Diante de um debate recente sobre a recuperação de centros históricos de diversas cidades em todo o mundo, a prefeitura de Aracaju vislumbrou a possibilidade de impulsionar um dos objetivos do planejamento estratégico 2017-2024: a revitalização do centro de Aracaju. Há pelo menos seis anos trabalhando em estudos internos e pesquisas intersetoriais para obter diagnósticos preliminares sobre a região, a gestão municipal chegou a um novo momento deste projeto, com a realização do seminário de co-criação para o centro histórico de Aracaju, evento que estabeleceu a convergência de ideias e a troca de experiências sobre diversos casos de sucesso no brasil e outros países. O encontro contou com a presença de consultores do banco interamericano de desenvolvimento (BID), que já financiou outras obras na capital, a exemplo da reforma do parque da sementeira e da construção da avenida perimetral oeste, e resultou no apontamento de possíveis caminhos para a reestruturação da área central da capital sergipana. Nesta entrevista para o Jornal da Cidade, o presidente da Emurb, Sérgio Ferrari, dá mais detalhes sobre a iniciativa que mira um futuro financiamento para o projeto. Confira:

JORNAL DA CIDADE - Qual foi o norte que guiou o seminário que discutiu a revitalização do Centro? A gestão municipal elaborou um diagnóstico para embasar as discussões?
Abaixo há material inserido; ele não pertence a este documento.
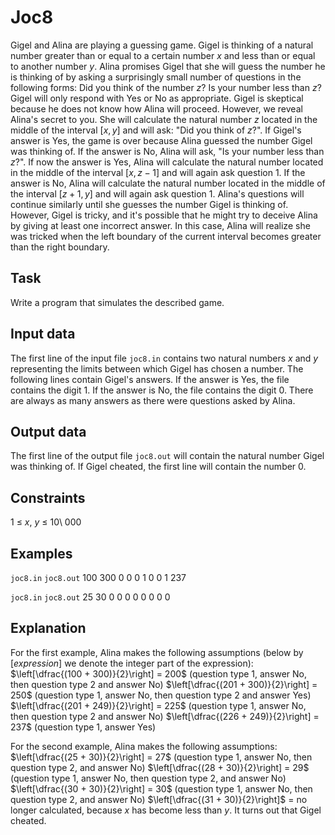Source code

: # Joc8

Gigel and Alina are playing a guessing game. Gigel is thinking of a natural number greater than or equal to a certain number $x$ and less than or equal to another number $y$. Alina promises Gigel that she will guess the number he is thinking of by asking a surprisingly small number of questions in the following forms: Did you think of the number $z$? Is your number less than $z$? Gigel will only respond with Yes or No as appropriate. Gigel is skeptical because he does not know how Alina will proceed. However, we reveal Alina's secret to you. She will calculate the natural number $z$ located in the middle of the interval $[x, y]$ and will ask: "Did you think of $z$?". If Gigel's answer is Yes, the game is over because Alina guessed the number Gigel was thinking of. If the answer is No, Alina will ask, "Is your number less than $z$?". If now the answer is Yes, Alina will calculate the natural number located in the middle of the interval $[x, z-1]$ and will again ask question 1. If the answer is No, Alina will calculate the natural number located in the middle of the interval $[z + 1, y]$ and will again ask question 1. Alina's questions will continue similarly until she guesses the number Gigel is thinking of. However, Gigel is tricky, and it's possible that he might try to deceive Alina by giving at least one incorrect answer. In this case, Alina will realize she was tricked when the left boundary of the current interval becomes greater than the right boundary.

## Task

Write a program that simulates the described game.

## Input data

The first line of the input file `joc8.in` contains two natural numbers $x$ and $y$ representing the limits between which Gigel has chosen a number. The following lines contain Gigel's answers. If the answer is Yes, the file contains the digit 1. If the answer is No, the file contains the digit 0. There are always as many answers as there were questions asked by Alina.

## Output data

The first line of the output file `joc8.out` will contain the natural number Gigel was thinking of. If Gigel cheated, the first line will contain the number 0.

## Constraints

1 $\leq$ $x$, $y$ $\leq$ 10\ 000 

## Examples

`joc8.in` `joc8.out` 
100 300 
0 
0 
0 
1 
0 
0 
1 
237 

`joc8.in` `joc8.out` 
25 30 
0 
0 
0 
0 
0 
0
0 
0

## Explanation

For the first example, Alina makes the following assumptions (below by $[expression]$ we denote the integer part of the expression): 
$\left[\dfrac{(100 + 300)}{2}\right] = 200$ (question type 1, answer No, then question type 2 and answer No) 
$\left[\dfrac{(201 + 300)}{2}\right] = 250$ (question type 1, answer No, then question type 2 and answer Yes) 
$\left[\dfrac{(201 + 249)}{2}\right] = 225$ (question type 1, answer No, then question type 2 and answer No) 
$\left[\dfrac{(226 + 249)}{2}\right] = 237$ (question type 1, answer Yes)

For the second example, Alina makes the following assumptions: 
$\left[\dfrac{(25 + 30)}{2}\right] = 27$ (question type 1, answer No, then question type 2, and answer No) 
$\left[\dfrac{(28 + 30)}{2}\right] = 29$ (question type 1, answer No, then question type 2, and answer No) 
$\left[\dfrac{(30 + 30)}{2}\right] = 30$ (question type 1, answer No, then question type 2, and answer No) 
$\left[\dfrac{(31 + 30)}{2}\right]$ = no longer calculated, because $x$ has become less than $y$. It turns out that Gigel cheated.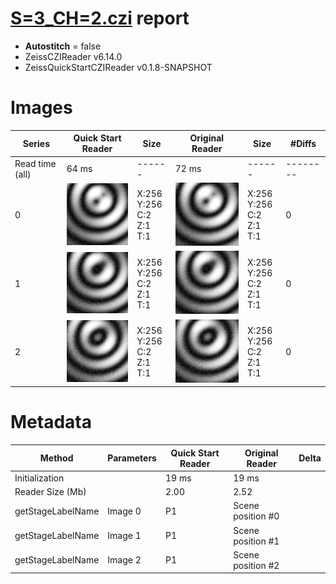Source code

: # [S=3_CH=2.czi](https://zenodo.org/record/7015307/files/S%3D3_CH%3D2.czi) report
 - **Autostitch** = false
 - ZeissCZIReader v6.14.0
 - ZeissQuickStartCZIReader v0.1.8-SNAPSHOT

# Images 

| Series            | Quick Start Reader | Size | Original Reader | Size | #Diffs |
|-------------------|--------------------|------|-----------------|------|--------|
| Read time (all)   |64 ms|------|72 ms|------|--------|
|0|![S=3_CH=2.quick_true.flat_true.stitch_false.series_0.jpg](S=3_CH=2/S=3_CH=2.quick_true.flat_true.stitch_false.series_0.jpg)|X:256<br>Y:256<br>C:2<br>Z:1<br>T:1|![S=3_CH=2.quick_false.flat_true.stitch_false.series_0.jpg](S=3_CH=2/S=3_CH=2.quick_false.flat_true.stitch_false.series_0.jpg)|X:256<br>Y:256<br>C:2<br>Z:1<br>T:1|0|
|1|![S=3_CH=2.quick_true.flat_true.stitch_false.series_1.jpg](S=3_CH=2/S=3_CH=2.quick_true.flat_true.stitch_false.series_1.jpg)|X:256<br>Y:256<br>C:2<br>Z:1<br>T:1|![S=3_CH=2.quick_false.flat_true.stitch_false.series_1.jpg](S=3_CH=2/S=3_CH=2.quick_false.flat_true.stitch_false.series_1.jpg)|X:256<br>Y:256<br>C:2<br>Z:1<br>T:1|0|
|2|![S=3_CH=2.quick_true.flat_true.stitch_false.series_2.jpg](S=3_CH=2/S=3_CH=2.quick_true.flat_true.stitch_false.series_2.jpg)|X:256<br>Y:256<br>C:2<br>Z:1<br>T:1|![S=3_CH=2.quick_false.flat_true.stitch_false.series_2.jpg](S=3_CH=2/S=3_CH=2.quick_false.flat_true.stitch_false.series_2.jpg)|X:256<br>Y:256<br>C:2<br>Z:1<br>T:1|0|

# Metadata

|  Method            | Parameters       | Quick Start Reader | Original Reader | Delta  |
| -------------------|------------------|--------------------|-----------------|------- |
| Initialization     |                  |19 ms|19 ms|        |
| Reader Size (Mb)     |                  |2.00|2.52|        |
| getStageLabelName| Image 0 | P1| Scene position #0| |
| getStageLabelName| Image 1 | P1| Scene position #1| |
| getStageLabelName| Image 2 | P1| Scene position #2| |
SÉRGIO FERRARI – Desde a concepção do Planejamento Estratégico sempre esteve presente a pauta da revitalização do Centro. Inicialmente, era um processo subordinado à Secretaria Municipal do Planejamento, Orçamento e Gestão (Seplog). Em meados de 2020, esse processo passou para a Emurb. Formamos uma equipe para discutir internamente e uma comissão, coordenada pela arquiteta Lucy Lobão, procurou todas as secretarias do município, sem exceção, com os seguintes questionamentos: ‘Qual o problema do Centro? ’ ‘Quais as principais deficiências desse local? ’ Conversamos com as outras pastas e chegamos a um primeiro diagnóstico. Depois, foi organizada uma série de visitas ao Centro por arquitetos da Prefeitura para ver esses problemas in loco. Ao final, foram feitas sugestões para buscar soluções. Foi produzido um relatório desse diagnóstico e apresentado ao prefeito. À época, um financiamento ainda não era uma possibilidade, mas já havia uma primeira avaliação. Demos um segundo passo: trazer especialistas no assunto, que pudessem contribuir para a elaboração de uma avaliação mais precisa. Fizemos essa busca até que o Banco Interamericano de Desenvolvimento (BID), ano passado, durante a revisão do projeto executado em Aracaju, sugeriu que consultássemos alguns especialistas deles, já que eles possuem experiência em financiar reconstrução de centros urbanos. Desde fevereiro temos conversado, na maior parte das vezes de forma virtual, até que, em maio, eles trouxeram três especialistas para debater conosco. Apresentamos o nosso trabalho, ouvimos as ideias, fizemos novas visitas ao Centro, e isso gerou o Seminário de Co-Criação para o Centro Histórico de Aracaju.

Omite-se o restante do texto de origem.